Memory Profiling in R - Tools for Summarizing

Memory profiling in R - tools for summarizing

profvis looks like the the solution to this question.

It generates an interactive .html file (using htmlwidgets) showing the profiling of your code.

The introduction vignette is a good guide on its capability.

Taking directly from the introduction, you would use it like this:

devtools::install_github("rstudio/profvis")
library(profvis)

# Generate data
times <- 4e5
cols <- 150
data <- as.data.frame(x = matrix(rnorm(times * cols, mean = 5), ncol = cols))
data <- cbind(id = paste0("g", seq_len(times)), data)
profvis({
data1 <- data # Store in another variable for this run

# Get column means
means <- apply(data1[, names(data1) != "id"], 2, mean)

# Subtract mean from each column
for (i in seq_along(means)) {
data1[, names(data1) != "id"][, i] <- data1[, names(data1) != "id"][, i] - means[i]
}
}, height = "400px")

Which gives

Sample Image

Interpretation of memory profiling output of `Rprof`

?summaryRprof says:

If memory = "both" the same list but with memory consumption in Mb in addition to the timings.

So mem.total is in MB

With memory = "both" the change in total memory (truncated at zero) is reported [...]

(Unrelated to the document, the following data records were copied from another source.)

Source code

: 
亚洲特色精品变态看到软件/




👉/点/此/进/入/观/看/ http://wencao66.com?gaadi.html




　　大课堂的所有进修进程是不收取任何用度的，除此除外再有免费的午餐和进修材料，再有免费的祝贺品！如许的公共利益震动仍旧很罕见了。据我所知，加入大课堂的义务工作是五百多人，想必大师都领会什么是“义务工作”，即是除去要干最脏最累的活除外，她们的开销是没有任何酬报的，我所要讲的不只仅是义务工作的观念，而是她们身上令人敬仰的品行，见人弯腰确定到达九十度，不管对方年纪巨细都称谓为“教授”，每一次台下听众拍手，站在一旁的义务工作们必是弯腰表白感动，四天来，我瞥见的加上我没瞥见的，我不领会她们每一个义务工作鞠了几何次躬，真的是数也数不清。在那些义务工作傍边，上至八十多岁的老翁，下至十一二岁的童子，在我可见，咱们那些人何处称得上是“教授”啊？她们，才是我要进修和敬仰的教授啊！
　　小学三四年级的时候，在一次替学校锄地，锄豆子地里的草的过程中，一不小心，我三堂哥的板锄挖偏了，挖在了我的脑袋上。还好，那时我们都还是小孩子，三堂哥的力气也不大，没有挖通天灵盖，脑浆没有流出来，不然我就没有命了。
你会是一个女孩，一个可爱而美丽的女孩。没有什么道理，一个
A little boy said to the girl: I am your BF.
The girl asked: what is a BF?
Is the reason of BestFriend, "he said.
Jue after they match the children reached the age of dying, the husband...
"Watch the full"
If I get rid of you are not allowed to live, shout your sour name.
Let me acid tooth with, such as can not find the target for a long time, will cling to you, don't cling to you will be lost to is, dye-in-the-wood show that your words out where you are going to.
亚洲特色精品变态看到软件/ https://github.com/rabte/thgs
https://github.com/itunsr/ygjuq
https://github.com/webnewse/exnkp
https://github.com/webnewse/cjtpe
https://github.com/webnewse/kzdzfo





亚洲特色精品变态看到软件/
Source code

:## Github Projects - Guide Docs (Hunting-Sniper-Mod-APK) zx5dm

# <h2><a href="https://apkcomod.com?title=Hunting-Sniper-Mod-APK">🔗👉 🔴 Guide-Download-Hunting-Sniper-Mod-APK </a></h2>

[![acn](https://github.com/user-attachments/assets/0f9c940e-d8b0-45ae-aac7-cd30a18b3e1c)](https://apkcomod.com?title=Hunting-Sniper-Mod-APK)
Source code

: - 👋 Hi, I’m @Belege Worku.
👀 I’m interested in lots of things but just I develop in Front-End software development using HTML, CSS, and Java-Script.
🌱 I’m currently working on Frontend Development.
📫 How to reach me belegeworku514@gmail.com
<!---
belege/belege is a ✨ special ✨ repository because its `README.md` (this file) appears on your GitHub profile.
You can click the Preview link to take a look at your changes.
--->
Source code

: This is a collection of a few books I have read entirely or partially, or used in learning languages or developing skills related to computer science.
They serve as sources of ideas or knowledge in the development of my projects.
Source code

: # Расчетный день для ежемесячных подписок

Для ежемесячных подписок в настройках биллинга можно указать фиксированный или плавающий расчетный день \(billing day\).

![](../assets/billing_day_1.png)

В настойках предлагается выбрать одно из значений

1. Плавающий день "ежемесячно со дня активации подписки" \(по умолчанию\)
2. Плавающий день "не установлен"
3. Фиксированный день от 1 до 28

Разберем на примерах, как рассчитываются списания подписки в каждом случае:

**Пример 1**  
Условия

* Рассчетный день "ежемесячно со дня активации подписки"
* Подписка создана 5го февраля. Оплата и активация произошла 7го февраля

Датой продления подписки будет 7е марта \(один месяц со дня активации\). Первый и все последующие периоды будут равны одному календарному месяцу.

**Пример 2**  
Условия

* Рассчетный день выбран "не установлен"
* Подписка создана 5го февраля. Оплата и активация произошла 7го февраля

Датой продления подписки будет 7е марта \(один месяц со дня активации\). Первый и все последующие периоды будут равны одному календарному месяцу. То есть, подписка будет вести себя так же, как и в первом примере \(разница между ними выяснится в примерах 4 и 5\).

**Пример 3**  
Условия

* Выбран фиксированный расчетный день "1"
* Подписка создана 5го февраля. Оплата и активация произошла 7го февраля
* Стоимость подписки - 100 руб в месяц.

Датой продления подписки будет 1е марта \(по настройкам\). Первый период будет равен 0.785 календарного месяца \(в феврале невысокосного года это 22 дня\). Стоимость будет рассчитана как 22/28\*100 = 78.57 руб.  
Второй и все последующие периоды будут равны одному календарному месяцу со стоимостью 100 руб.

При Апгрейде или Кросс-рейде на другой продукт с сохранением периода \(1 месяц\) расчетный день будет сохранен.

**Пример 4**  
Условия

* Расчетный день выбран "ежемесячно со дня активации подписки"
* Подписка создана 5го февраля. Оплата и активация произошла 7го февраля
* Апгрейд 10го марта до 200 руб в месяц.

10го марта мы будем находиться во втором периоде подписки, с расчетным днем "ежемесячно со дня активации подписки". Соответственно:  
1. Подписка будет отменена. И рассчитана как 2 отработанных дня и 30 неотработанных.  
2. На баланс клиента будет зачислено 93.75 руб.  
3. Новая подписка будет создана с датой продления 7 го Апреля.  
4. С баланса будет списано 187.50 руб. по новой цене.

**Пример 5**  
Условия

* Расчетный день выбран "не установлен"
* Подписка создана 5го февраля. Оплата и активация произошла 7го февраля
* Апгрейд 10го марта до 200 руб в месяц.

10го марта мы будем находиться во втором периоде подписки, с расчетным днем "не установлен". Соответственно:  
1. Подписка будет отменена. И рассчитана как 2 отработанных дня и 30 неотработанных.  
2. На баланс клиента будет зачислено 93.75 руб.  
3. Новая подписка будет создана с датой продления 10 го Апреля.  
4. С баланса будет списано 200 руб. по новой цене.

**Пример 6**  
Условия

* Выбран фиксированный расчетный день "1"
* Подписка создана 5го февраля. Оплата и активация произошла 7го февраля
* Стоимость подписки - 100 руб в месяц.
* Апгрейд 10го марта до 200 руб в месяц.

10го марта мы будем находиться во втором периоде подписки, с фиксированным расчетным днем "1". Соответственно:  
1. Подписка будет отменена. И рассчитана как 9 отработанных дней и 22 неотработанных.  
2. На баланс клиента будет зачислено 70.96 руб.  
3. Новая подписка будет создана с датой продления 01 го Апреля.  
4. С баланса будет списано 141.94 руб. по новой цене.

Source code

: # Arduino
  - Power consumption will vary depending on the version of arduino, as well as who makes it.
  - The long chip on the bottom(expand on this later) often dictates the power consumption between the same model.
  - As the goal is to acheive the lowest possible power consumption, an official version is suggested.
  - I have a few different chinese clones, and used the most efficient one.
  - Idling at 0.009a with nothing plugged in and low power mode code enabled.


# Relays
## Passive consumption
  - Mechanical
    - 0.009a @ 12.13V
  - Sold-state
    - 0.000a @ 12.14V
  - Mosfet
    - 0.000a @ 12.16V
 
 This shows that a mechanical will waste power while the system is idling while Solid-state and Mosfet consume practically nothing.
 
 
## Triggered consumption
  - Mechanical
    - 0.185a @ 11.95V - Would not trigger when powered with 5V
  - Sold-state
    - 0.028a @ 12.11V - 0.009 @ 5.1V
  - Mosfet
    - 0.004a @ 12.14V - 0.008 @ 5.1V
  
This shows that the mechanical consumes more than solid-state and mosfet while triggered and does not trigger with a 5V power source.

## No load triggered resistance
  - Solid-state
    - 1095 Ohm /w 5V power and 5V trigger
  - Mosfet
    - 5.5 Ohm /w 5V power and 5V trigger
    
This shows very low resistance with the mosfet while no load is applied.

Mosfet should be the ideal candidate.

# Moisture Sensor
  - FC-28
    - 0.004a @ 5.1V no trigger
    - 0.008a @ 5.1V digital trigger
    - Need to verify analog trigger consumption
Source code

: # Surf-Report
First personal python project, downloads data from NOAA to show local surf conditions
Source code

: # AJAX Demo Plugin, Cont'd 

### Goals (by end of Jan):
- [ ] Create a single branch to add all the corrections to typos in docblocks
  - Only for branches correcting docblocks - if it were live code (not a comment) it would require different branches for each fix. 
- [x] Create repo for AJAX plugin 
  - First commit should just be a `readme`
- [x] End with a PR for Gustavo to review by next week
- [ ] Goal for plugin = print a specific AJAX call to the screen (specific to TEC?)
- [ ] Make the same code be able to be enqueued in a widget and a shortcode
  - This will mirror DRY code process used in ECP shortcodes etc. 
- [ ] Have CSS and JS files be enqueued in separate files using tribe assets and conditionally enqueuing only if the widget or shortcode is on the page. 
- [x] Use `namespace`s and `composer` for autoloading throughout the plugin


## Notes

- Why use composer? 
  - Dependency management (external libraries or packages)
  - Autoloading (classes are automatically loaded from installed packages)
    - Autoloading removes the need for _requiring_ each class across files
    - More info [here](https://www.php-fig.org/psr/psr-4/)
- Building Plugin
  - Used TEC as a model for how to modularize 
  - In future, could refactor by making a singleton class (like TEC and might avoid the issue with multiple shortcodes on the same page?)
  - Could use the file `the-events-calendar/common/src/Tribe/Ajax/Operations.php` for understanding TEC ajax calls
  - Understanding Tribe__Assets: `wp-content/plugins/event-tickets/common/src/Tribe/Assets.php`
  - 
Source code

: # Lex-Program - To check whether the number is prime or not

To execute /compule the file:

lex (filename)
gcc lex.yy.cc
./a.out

You have 8 GB RAM + 12 GB swap but mem.total proclaims you have used 50 GB?

Because it is the aggregated delta between two subsequent probes (memory usage snapshots taken by Rprof in regular time intervals: If a probe is taken while the execution is in function f the memory usage delta to the last probe is added to the mem.total of f).

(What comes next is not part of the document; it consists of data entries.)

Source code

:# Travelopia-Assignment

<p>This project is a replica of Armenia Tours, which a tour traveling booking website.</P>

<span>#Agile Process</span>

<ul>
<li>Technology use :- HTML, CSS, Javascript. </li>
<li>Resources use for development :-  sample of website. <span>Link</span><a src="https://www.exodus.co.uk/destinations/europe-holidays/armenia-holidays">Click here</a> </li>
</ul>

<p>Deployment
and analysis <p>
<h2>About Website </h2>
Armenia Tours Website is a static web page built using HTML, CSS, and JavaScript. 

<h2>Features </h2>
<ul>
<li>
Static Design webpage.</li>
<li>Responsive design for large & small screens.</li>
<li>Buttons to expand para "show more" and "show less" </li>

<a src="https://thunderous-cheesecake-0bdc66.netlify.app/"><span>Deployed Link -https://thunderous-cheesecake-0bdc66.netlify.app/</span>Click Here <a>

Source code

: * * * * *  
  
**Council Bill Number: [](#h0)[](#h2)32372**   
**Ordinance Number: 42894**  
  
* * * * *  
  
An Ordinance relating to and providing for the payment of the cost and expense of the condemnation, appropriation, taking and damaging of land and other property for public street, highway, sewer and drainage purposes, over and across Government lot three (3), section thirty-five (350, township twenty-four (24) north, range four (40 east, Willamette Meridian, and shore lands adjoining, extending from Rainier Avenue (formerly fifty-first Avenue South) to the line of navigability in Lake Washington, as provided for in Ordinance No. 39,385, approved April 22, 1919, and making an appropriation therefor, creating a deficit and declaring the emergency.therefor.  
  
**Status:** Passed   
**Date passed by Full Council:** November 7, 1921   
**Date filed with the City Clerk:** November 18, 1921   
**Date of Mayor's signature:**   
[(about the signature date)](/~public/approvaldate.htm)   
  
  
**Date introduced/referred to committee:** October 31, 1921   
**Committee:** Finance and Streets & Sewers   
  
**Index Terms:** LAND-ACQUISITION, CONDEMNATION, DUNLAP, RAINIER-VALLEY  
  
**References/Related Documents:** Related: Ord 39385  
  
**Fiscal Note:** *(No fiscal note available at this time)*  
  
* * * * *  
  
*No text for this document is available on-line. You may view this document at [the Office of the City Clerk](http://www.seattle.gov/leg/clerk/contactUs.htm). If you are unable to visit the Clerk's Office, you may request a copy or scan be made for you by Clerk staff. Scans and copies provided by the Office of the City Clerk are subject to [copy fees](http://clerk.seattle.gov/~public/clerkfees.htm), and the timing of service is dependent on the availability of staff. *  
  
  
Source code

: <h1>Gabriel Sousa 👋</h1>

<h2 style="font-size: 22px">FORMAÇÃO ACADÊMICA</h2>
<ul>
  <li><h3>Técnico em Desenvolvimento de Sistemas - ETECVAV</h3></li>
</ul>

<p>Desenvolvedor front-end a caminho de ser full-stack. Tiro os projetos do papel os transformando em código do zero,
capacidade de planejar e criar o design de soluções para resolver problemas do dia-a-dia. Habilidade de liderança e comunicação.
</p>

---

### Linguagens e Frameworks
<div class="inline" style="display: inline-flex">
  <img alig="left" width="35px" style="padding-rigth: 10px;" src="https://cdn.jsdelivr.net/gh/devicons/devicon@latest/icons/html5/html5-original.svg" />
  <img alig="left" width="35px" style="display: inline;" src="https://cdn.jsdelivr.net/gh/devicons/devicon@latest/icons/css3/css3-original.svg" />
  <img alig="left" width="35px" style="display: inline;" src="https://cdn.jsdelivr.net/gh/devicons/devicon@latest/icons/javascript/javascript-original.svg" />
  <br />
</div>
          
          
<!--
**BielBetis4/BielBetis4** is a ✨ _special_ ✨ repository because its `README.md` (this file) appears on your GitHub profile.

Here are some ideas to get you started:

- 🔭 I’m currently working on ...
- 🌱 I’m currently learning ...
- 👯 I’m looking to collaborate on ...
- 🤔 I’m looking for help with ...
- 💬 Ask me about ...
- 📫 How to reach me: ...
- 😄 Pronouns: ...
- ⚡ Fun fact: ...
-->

The memory usage delta could be negative but I have never seen negative mem.total values so I am guessing (!) only positive values are added to mem.total.

This would explain the 50 GB total usage you are seeing: It is not the amount of allocated memory during a single point of time but the aggregated memory delta during the complete execution time.

This also explains the fact that gc only shows 3 GB as "max used (Mb)": The memory is allocated and freed/deallocated many times so that you do not run into memory pressure but this costs a lot of time (moving so much data in RAM invalidates all caches and is slow therefore) on top of the calculation logic the CPU applies.

This summary (IMHO) also seems to hide the fact that the garbage collector (gc) is starting at non-deterministic points in time to clean-up freed memory.

Since the gc starts lazy (non-deterministically) it would IMHO be unfair to attribute the negative memory deltas to a single function just probed.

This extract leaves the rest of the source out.